I have been building and maintaining a data lake in AWS for the past year or so and it has been a learning experience to say the least. Recently I had an issue where a AWS Glue crawler stopped updating a table in the catalog that represented raw syslog data that was being imported in.
The error being shown was:
INFO : Multiple tables are found under location [S3 bucket and path]. Table [table name] is skipped.
So basically the table stayed there, but any new data being added was not being updated into the table along with the partitions I was using. I was super confused as to what was going on. I ended up noticing that the crawler started to fail around a day that I new some activity was going on in the account by other users.
When I looked in the S3 bucket, I found someone had left a different file there. I believe in was happenstance by syncing over a file set that included an additional log file at the base level they didn’t notice.
Anyhow, that was enough for the crawler to be confused. I had the crawler set to treat everything in that path as a single table, so it didn’t like a file that that was in a syslog format like everything else.
Solution: Delete that file.
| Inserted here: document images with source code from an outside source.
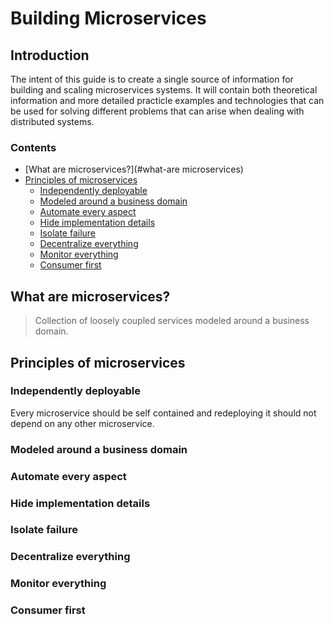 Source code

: # Building Microservices
## Introduction
The intent of this guide is to create a single source of information for building and scaling microservices systems. It will contain both theoretical information and more detailed practicle examples and technologies that can be used for solving different problems that can arise when dealing with distributed systems. 
### Contents
 - [What are microservices?](#what-are microservices)
 - [Principles of microservices](#principles-of-microservices)
	 - [Independently deployable](#independently-deployable)
	 - [Modeled around a business domain](#modeled-around-a-business-domain)
	 - [Automate every aspect](#automate-every-aspect)
	 - [Hide implementation details](#hide-implementation-details)
	 - [Isolate failure](#isolate-failure)
	 - [Decentralize everything](#decentralize-everything)
	 - [Monitor everything](#monitor-everything)
	 - [Consumer first](#consumer-first)
## What are microservices?

> Collection of loosely coupled services modeled around a business domain.

## Principles of microservices

 ### Independently deployable
 Every microservice should be self contained and redeploying it should not    depend on any other microservice. 
 ### Modeled around a business domain
 ### Automate every aspect
 ### Hide implementation details
 ### Isolate failure
 ### Decentralize everything
 ### Monitor everything
 ### Consumer first

<!--stackedit_data:
eyJoaXN0b3J5IjpbOTc4NzMyMjcwLDg0MzUyNDM0Nyw0NTMyOD
EzMzIsLTE1Njc2MjkwNzUsLTQ5NTU0MTY1OCwtMTQ1MTA1MjUz
OCwxNTgwOTI5MDc3LDEyODk2OTkzNDgsLTExNDY2NDA3OTgsLT
M4MDE1MDYzNSwyMDk0MTU1NjYyLC02Mzg5MzA0ODUsNzI2MjMy
MjI4LDk0MjYwMTM5MSwxNTg5MjUwNTQ2LDIwMzE5MjcyMDRdfQ
==
--> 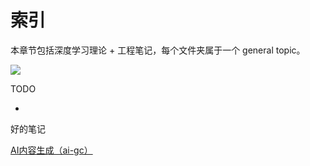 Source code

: # 索引

本章节包括深度学习理论 + 工程笔记，每个文件夹属于一个 general topic。


![](./asset/index.png)


TODO

- [](https://gallantlab.org/viewer-huth-2016/)


好的笔记

[AI内容生成（ai-gc）](https://www.zhangzhenhu.com/aigc/index.html) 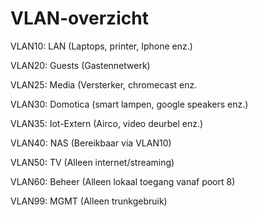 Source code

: # VLAN-overzicht

VLAN10: LAN (Laptops, printer, Iphone enz.)

VLAN20: Guests (Gastennetwerk)

VLAN25: Media (Versterker, chromecast enz.

VLAN30: Domotica (smart lampen, google speakers enz.) 

VLAN35: Iot-Extern (Airco, video deurbel enz.)

VLAN40: NAS (Bereikbaar via VLAN10)

VLAN50: TV (Alleen internet/streaming)

VLAN60: Beheer (Alleen lokaal toegang vanaf poort 8)

VLAN99: MGMT (Alleen trunkgebruik)
   
   
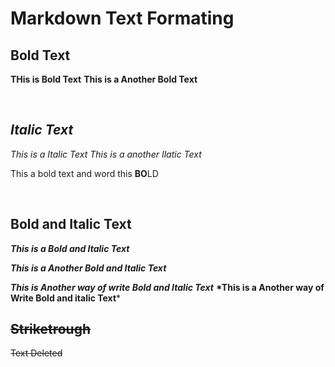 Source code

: Markdown Text Formating
======================
**Bold Text**
---------
**THis is Bold Text**
__This is a Another Bold Text__

<br>

_Italic Text_
-----------
*This is a Italic Text*
_This is a another Ilatic Text_

This a bold text and word this **BO**LD

<br>

**Bold and Italic Text**
-----------------------
***This is a Bold and Italic Text*** <br>

___This is a Another Bold and Italic Text___


*__This is Another way of write Bold and Italic Text__*
__*This is a Another way of Write Bold and italic Text__*

~~Striketrough~~
------------
~~Text Deleted~~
Run the crawler again.
After thinking on it a bit, I remember that using the AWS CLI for S3 would have been a quick way to look for files. If you aren’t familiar with the command line interface (CLI) for AWS, Google for help on it.
Basically I tried using this S3 list command to recursively look through the folder and pipe the results to the sort command to get them in modified date order. Then I scrolled through the list to around the time the failures started and found the new file added that was the oddball.
aws s3 ls s3://bucketname/path/ --recursive | sort